Court Opinion

ID: 6895498
Source: CourtListenerOpinion
Date Created: 2022-07-23 21:49:11.662712+00
Date Added: 2024-06-11T16:05:58.400785
License: Public Domain

Strahan, J.
Numerous assignments of error are presented by the notice of appeal, but only such as affect the conclusions reached will be noticed in this opinion.
1. The first objection presented is the defendant’s exception to the introduction of the note above set out in evidence. It is undoubtedly true that under the Code it is sufficient for the party to prove the substance of the issue; that is, the material and essential facts necessary for his recovery. Ordinarily, immaterial and non-essential allegations need not be proven, but may be entirely disregarded, or treated as surplusage; but it is still true that a party must prevail upon' substantially the case made in his pleadings. He could not, under the former practice, allege one cause of action and recover on an entirely separate and distinct cause of action, nor can he do it under the Code. In this case the plaintiff described a note as his cause of action, which was executed and delivered to the Portland Savings Bank. By this allegation is meant a note that was made payable to the Portland Savings Bank by name, or to bearer, or by some other equivalent expression by which *204the Portland Savings Bank could be clearly identified as the payee. This the note offered in evidence failed to do; and this was such a departure from the plaintiff’s allegations that I think the court erred in receiving the paper in evidence.
2. The other objection was equally well taken. One of the essential requisites of a promissory note is certainty as to the payee. If no payee is named, then it is a defective and incomplete writing, until some bona fide holder shall make it complete by the insertion of his own name as payee. There is no doubt that a promissory note may be issued with a blank for the payee’s name, which may be filled by any bona fide holder with his own name as payee, and then it will be treated as a good promissory note, provided such authority be exercised within a reasonable time. Story on Prom. Notes, § 10; Seay v. Bank, 3 Sneed, 558; 1 Daniel, Neg. Inst. § 145; Greenhow v. Boyle, 7 Blackf. 57; 1 Pars. Bills & N. 33; 1 Rand. Com. Paper, § 183; Close v. Fields, 2 Tex. 232; Schooler v. Tilden, 71 Mo. 580; McIntosh v. Lytle, 26 Minn. 336; Story on Bills and Notes, § 54; Adams v. King, 16 Ill. 189; Smith v. Johnson, Breese, 18; Tevis v. Young, 1 Metc. (Ky.) 197; Byles on Bills, 85. And the same authorities are equally as explicit that such bona fide holder must make himself a party to such note by actually writing his name in the blank left for that purpose before a recovery can be had on such instrument. A few cases seem to hold that in such case the court ought to treat the instrument as though the blank were actually filled,—in other wrords, to treat the paper, in an action upon it, as though the name of the payee were actually inserted, w'hen in fact it is not; and that is what we are asked to do in this case.

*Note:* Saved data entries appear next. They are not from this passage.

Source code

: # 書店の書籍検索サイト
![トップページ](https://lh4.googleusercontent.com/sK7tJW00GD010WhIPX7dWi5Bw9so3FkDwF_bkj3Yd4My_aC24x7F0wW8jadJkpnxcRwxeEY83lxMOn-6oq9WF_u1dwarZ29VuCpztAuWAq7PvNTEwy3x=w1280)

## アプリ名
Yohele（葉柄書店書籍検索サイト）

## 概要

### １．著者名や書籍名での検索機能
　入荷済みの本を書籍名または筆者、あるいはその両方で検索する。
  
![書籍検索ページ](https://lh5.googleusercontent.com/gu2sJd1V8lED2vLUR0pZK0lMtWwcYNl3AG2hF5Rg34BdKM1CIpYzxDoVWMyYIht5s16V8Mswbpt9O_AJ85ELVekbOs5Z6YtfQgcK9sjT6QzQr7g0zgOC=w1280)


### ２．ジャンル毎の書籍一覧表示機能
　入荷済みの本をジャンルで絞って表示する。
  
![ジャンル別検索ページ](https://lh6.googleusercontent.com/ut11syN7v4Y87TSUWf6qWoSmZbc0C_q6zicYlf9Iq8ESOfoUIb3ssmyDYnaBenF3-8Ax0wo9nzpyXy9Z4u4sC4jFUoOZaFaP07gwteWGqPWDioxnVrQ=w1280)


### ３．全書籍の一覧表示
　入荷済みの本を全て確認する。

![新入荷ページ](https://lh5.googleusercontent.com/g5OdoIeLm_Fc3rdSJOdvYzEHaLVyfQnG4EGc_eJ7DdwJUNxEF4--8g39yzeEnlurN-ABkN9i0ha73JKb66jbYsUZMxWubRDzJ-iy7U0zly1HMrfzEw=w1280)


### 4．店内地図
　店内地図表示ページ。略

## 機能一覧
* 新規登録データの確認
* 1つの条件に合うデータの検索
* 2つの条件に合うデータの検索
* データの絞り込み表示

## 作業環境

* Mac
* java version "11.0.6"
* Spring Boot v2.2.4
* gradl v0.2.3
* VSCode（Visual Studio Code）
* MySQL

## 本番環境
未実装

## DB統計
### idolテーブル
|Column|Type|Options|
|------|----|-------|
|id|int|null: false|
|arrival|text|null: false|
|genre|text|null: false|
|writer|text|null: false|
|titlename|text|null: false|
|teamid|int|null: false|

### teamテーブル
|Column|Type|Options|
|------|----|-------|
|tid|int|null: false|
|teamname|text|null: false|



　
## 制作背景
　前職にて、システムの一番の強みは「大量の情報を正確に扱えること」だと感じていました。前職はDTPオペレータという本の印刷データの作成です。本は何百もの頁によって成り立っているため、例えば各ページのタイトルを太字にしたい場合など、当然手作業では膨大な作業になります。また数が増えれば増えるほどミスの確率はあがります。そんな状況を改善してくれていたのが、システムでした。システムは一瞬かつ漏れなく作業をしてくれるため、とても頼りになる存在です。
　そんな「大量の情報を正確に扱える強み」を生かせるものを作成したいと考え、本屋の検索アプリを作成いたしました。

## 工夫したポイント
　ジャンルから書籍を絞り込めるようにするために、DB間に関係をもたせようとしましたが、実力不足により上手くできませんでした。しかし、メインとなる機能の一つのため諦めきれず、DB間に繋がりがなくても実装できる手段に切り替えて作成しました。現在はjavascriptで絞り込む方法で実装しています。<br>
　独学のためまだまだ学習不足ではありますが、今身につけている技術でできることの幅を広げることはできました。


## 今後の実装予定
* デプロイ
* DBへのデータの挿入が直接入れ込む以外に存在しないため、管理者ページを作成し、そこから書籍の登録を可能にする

So far as I have been able to examine the subject, the very decided weight of authority is the other way, and I think has the better reason as well. A different rule would open wide the door for all kinds of uncertainty in the use of commercial paper,—an experiment which it is not desirable to introduce. It follows that the court erred m receiving said note in evidence over the *205defendant’s objections, in refusing the defendant’s motion for a non-suit, and in its findings of law that the plaintiff was entitled to judgment against the defendant.
The defendant’s answer contained a separate defense, to which our attention was invited upon the argument; but the conclusions already indicated render it unnecessary to express any opinion on that phase of the case.
Let the judgment be reversed, and the cause remanded to the court below, with directions to sustain defendant’s motion for a non-suit.